Introducing Your Child to Charity
Teaching children to think of others and live beyond themselves is one of the greatest challenges faced by parents. Children, like most of us, are naturally focused on themselves and satisfying their own desires. Perhaps the greatest way to help a child overcome this natural tendency is to introduce him or her to acts of charity.
There are plenty of local and global charities, many focusing on causes you can support. Identify two or three that you believe in and then get yourself and your child involved.
Perhaps you can support a particular charity financially. Your child can help you prepare your donation for mailing or drop it off at the charity in person. As you do, talk with your child about what you are doing and why it is important.

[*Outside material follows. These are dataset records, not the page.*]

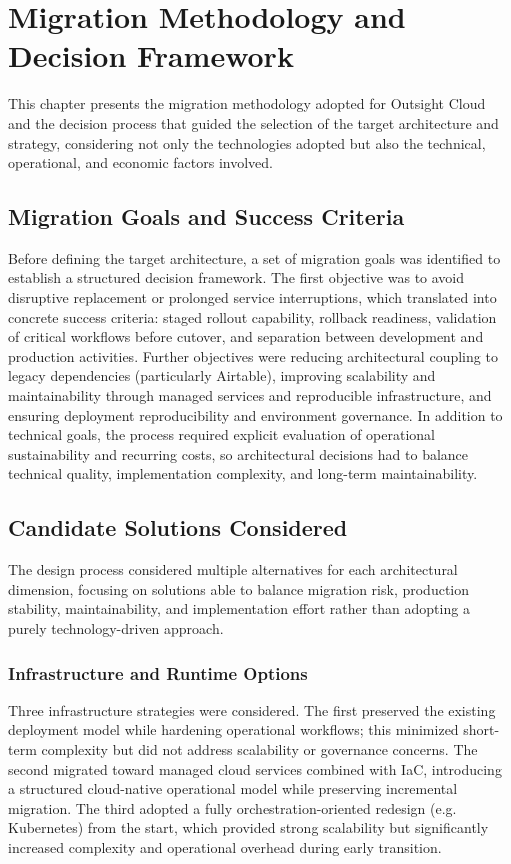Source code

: \chapter{Migration Methodology and Decision Framework}
\label{chap:methodology}

This chapter presents the migration methodology adopted for Outsight Cloud and the decision process that guided the selection of the target architecture and strategy, considering not only the technologies adopted but also the technical, operational, and economic factors involved.

\section{Migration Goals and Success Criteria}
Before defining the target architecture, a set of migration goals was identified to establish a structured decision framework. The first objective was to avoid disruptive replacement or prolonged service interruptions, which translated into concrete success criteria: staged rollout capability, rollback readiness, validation of critical workflows before cutover, and separation between development and production activities. Further objectives were reducing architectural coupling to legacy dependencies (particularly Airtable), improving scalability and maintainability through managed services and reproducible infrastructure, and ensuring deployment reproducibility and environment governance. In addition to technical goals, the process required explicit evaluation of operational sustainability and recurring costs, so architectural decisions had to balance technical quality, implementation complexity, and long-term maintainability.

\section{Candidate Solutions Considered}
The design process considered multiple alternatives for each architectural dimension, focusing on solutions able to balance migration risk, production stability, maintainability, and implementation effort rather than adopting a purely technology-driven approach.

\subsection{Infrastructure and Runtime Options}
\label{sec:runtime-options}
Three infrastructure strategies were considered. The first preserved the existing deployment model while hardening operational workflows; this minimized short-term complexity but did not address scalability or governance concerns. The second migrated toward managed cloud services combined with IaC, introducing a structured cloud-native operational model while preserving incremental migration. The third adopted a fully orchestration-oriented redesign (e.g. Kubernetes) from the start, which provided strong scalability but significantly increased complexity and operational overhead during early transition.

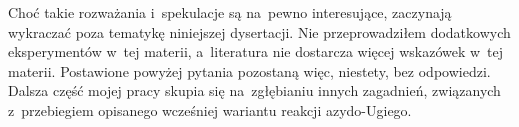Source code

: Choć takie rozważania i~spekulacje są na~pewno interesujące, zaczynają wykraczać poza
  tematykę niniejszej dysertacji.
Nie przeprowadziłem dodatkowych eksperymentów w~tej materii, a~literatura nie dostarcza
  więcej wskazówek w~tej materii.
Postawione powyżej pytania pozostaną więc, niestety, bez odpowiedzi.
Dalsza część mojej pracy skupia się na~zgłębianiu innych zagadnień, związanych z~przebiegiem
  opisanego wcześniej wariantu reakcji azydo-Ugiego.
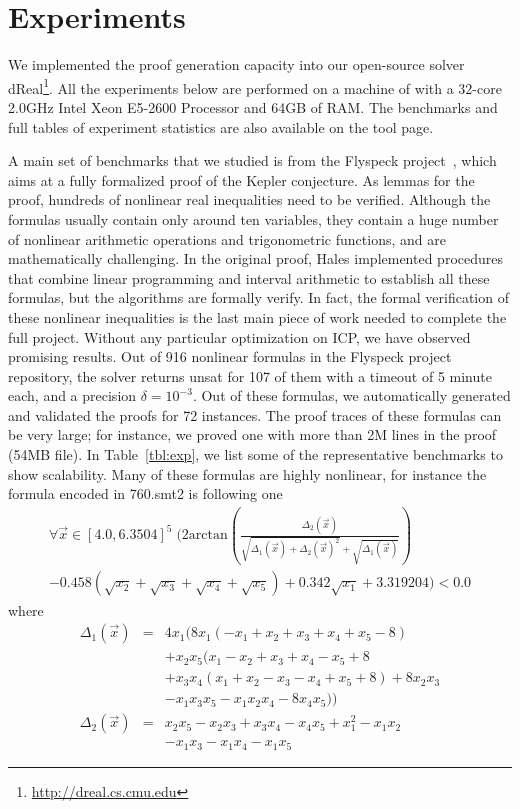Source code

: \section{Experiments}\label{kepler}
We implemented the proof generation capacity into our open-source solver {\sf
  dReal}\footnote{\url{http://dreal.cs.cmu.edu} }. All the experiments below are performed on a machine of with a 32-core 2.0GHz Intel
Xeon E5-2600 Processor and 64GB of RAM. The benchmarks and full tables of experiment statistics are also available on the tool page. 



A main set of benchmarks that we studied is from the Flyspeck project~\cite{DBLP:conf/dagstuhl/Hales05,DBLP:conf/nfm/SolovyevH13}, which aims at a 
fully formalized proof of the Kepler conjecture. As lemmas for the
proof, hundreds of nonlinear real inequalities need to be verified.
Although the formulas usually contain only around ten variables, they
contain a huge number of nonlinear arithmetic operations and
trigonometric functions, and are mathematically challenging. In the original proof, Hales implemented procedures that combine
linear programming and interval arithmetic to establish all these
formulas, but the algorithms are formally verify. In
fact, the formal verification of these nonlinear inequalities is the last main piece
of work needed to complete the full project. 
Without any particular optimization on ICP, we have observed
promising results. Out of 916 nonlinear formulas in the Flyspeck
project repository, the solver returns {\sf unsat} for 107 of them with a timeout of 5 minute each, and a precision $\delta=10^{-3}$. Out of these formulas, we automatically generated and validated the proofs for 72 instances. The proof traces of these formulas can be very
large; for instance, we proved one with more than 2M lines in the
proof (54MB file). In Table~\ref{tbl:exp}, we list some of the
representative benchmarks to show scalability. Many of these formulas are highly nonlinear, for instance the formula encoded in 760.smt2 is following one 
\begin{multline*}
\forall\vec{x} \in [4.0, 6.3504]^5\; \Big(2\mathrm{arctan} (\frac{\Delta_2(\vec x)}{\sqrt{\Delta_1(\vec x) + \Delta_2(\vec x)^2} + \sqrt{\Delta_1(\vec x)}})\\
- 0.458(\sqrt{x_2} + \sqrt{x_3} +\sqrt{x_4} + \sqrt{x_5}) + 0.342\sqrt{x_1} + 3.319204\Big) < 0.0
\end{multline*}
where
\begin{eqnarray*}
  \Delta_1(\vec{x}) &=& 4x_1 (8x_1 (-x_1 + x_2 + x_3 + x_4 + x_5 - 8)\\
   & &+ x_2 x_5 (x_1 - x_2 + x_3 + x_4 - x_5+8\\%
& &+ x_3x_4(x_1 + x_2 - x_3 - x_4 + x_5 + 8)+ 8 x_2 x_3 \\
& &- x_1 x_3 x_5 - x_1  x_2  x_4 - 8 x_4 x_5))\\
\Delta_2(\vec{x}) &=& x_2 x_5 -x_2 x_3 + x_3x_4 - x_4 x_5 +x_1^2 -x_1x_2\\
& & - x_1x_3 - x_1x_4 -x_1 x_5
\end{eqnarray*}

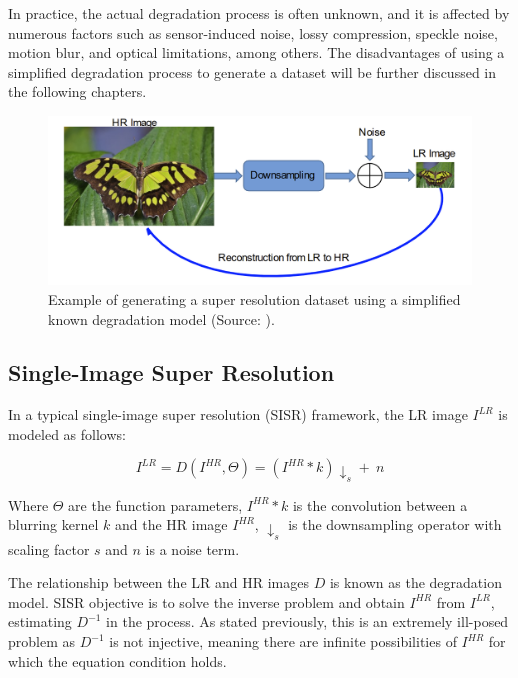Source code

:     In practice, the actual degradation process is often unknown, and it is affected by numerous factors such as sensor-induced noise, lossy compression, speckle noise, motion blur, and optical limitations, among others.
    The disadvantages of using a simplified degradation process to generate a dataset will be further discussed in the following chapters.

    \begin{figure}[H]
        \centering
        \includegraphics[width=\textwidth]{Includes/3-super-resolution-data.png}
        \caption{Example of generating a super resolution dataset using a simplified known degradation model (Source: \cite{bashir2021comprehensive}).}
        \label{fig:3-super-resolution-data}
    \end{figure}

    

    \subsection{Single-Image Super Resolution}

        In a typical single-image super resolution (SISR) framework, the LR image $I^{LR}$ is modeled as follows:
    
        \begin{equation}
            I^{LR} = D(I^{HR},\Theta) = ( I^{HR} \ast k) \downarrow_s + \ n
            \label{eq:2-degradation-equation}
        \end{equation}
    
        Where $\Theta$ are the function parameters, $I^{HR} \ast k$ is the convolution between a blurring kernel $k$ and the  HR image  $I^{HR}$, $\downarrow_s$ is the downsampling operator with scaling factor $s$ and $n$ is a noise term.
        
        The relationship between the LR and HR images $D$ is known as the degradation model.
        SISR objective is to solve the inverse problem and obtain $I^{HR}$ from $I^{LR}$, estimating $D^{-1}$ in the process. As stated previously, this is an extremely ill-posed problem as $D^{-1}$ is not injective, meaning there are infinite possibilities of $I^{HR}$ for which the equation condition holds. 

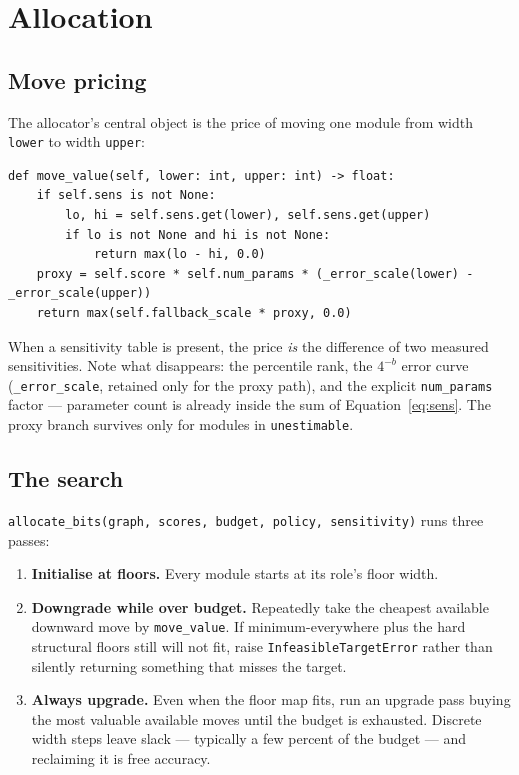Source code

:\documentclass[11pt]{article}
\newcommand{\code}[1]{\texttt{#1}}
\begin{document}
\section{Allocation}
\label{sec:alloc}

\subsection{Move pricing}

The allocator's central object is the price of moving one module from width \code{lower} to
width \code{upper}:

\begin{verbatim}
def move_value(self, lower: int, upper: int) -> float:
    if self.sens is not None:
        lo, hi = self.sens.get(lower), self.sens.get(upper)
        if lo is not None and hi is not None:
            return max(lo - hi, 0.0)
    proxy = self.score * self.num_params * (_error_scale(lower) - _error_scale(upper))
    return max(self.fallback_scale * proxy, 0.0)
\end{verbatim}

When a sensitivity table is present, the price \emph{is} the difference of two measured
sensitivities. Note what disappears: the percentile rank, the $4^{-b}$ error curve
(\code{\_error\_scale}, retained only for the proxy path), and the explicit \code{num\_params}
factor --- parameter count is already inside the sum of Equation~\ref{eq:sens}. The proxy branch
survives only for modules in \code{unestimable}.

\subsection{The search}

\code{allocate\_bits(graph, scores, budget, policy, sensitivity)} runs three passes:

\begin{enumerate}
\item \textbf{Initialise at floors.} Every module starts at its role's floor width.
\item \textbf{Downgrade while over budget.} Repeatedly take the cheapest available downward move
by \code{move\_value}. If minimum-everywhere plus the hard structural floors still will not fit,
raise \code{InfeasibleTargetError} rather than silently returning something that misses the
target.
\item \textbf{Always upgrade.} Even when the floor map fits, run an upgrade pass buying the
most valuable available moves until the budget is exhausted. Discrete width steps leave slack
--- typically a few percent of the budget --- and reclaiming it is free accuracy.
\end{enumerate}
\end{document}
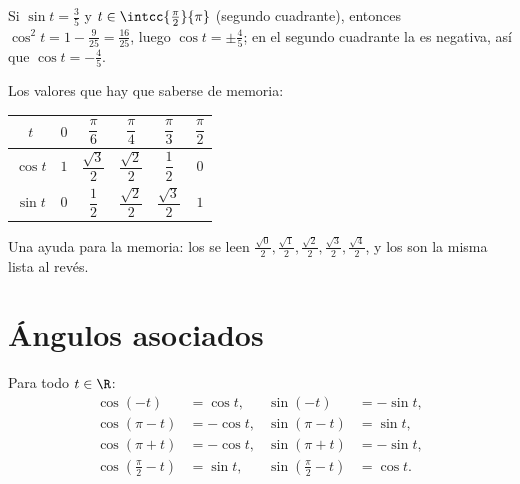 \begin{example}\label{ex:g11:trigo:identity}
Si $\sin t = \frac35$ y $t \in \intcc{\frac\pi2}{\pi}$ (segundo
cuadrante), entonces $\cos^2 t = 1 - \frac{9}{25} = \frac{16}{25}$, luego
$\cos t = \pm\frac45$; en el segundo cuadrante la  es negativa, así
que $\cos t = -\frac45$.
\end{example}

Los valores que hay que saberse de memoria:
\begin{center}
\begin{tabular}{c|ccccc}
$t$ & $0$ & $\dfrac{\pi}{6}$ & $\dfrac{\pi}{4}$ & $\dfrac{\pi}{3}$ & $\dfrac{\pi}{2}$\\[6pt]
\hline\rule{0pt}{14pt}%
$\cos t$ & $1$ & $\dfrac{\sqrt3}{2}$ & $\dfrac{\sqrt2}{2}$ & $\dfrac12$ & $0$\\[6pt]
$\sin t$ & $0$ & $\dfrac12$ & $\dfrac{\sqrt2}{2}$ & $\dfrac{\sqrt3}{2}$ & $1$
\end{tabular}
\end{center}

\begin{remark}
Una ayuda para la memoria: los  se leen
$\frac{\sqrt0}{2}, \frac{\sqrt1}{2}, \frac{\sqrt2}{2}, \frac{\sqrt3}{2},
\frac{\sqrt4}{2}$, y los  son la misma lista al revés.
\end{remark}

\section{Ángulos asociados}

\begin{proposition}\label{prop:g11:trigo:associated}
Para todo $t \in \R$:
\[
\begin{aligned}
\cos(-t) &= \cos t, & \sin(-t) &= -\sin t,\\
\cos(\pi - t) &= -\cos t, & \sin(\pi - t) &= \sin t,\\
\cos(\pi + t) &= -\cos t, & \sin(\pi + t) &= -\sin t,\\
\cos\left(\tfrac{\pi}{2} - t\right) &= \sin t, &
\sin\left(\tfrac{\pi}{2} - t\right) &= \cos t .
\end{aligned}
\]
\end{proposition}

If the charity provides the option to designate your financial gift—such as purchasing items from a gift catalog to send to a village or a family in a third-world country—allow your child to help specify the gifts. Organizations like World Vision, World Hope, and Compassion International frequently offer this format for giving.
Filling a shoebox for Operation Christmas Child is another meaningful way to participate in charity as well as a way for children to help children. Each year, Samaritan’s Purse collects shoe boxes filled with gifts to be distributed to children living in impoverished nations. The effort is usually coordinated locally by a church, school, or community organization. Contact the local organizer or check online for specific requirements, then recruit your child to help you fill a box or two.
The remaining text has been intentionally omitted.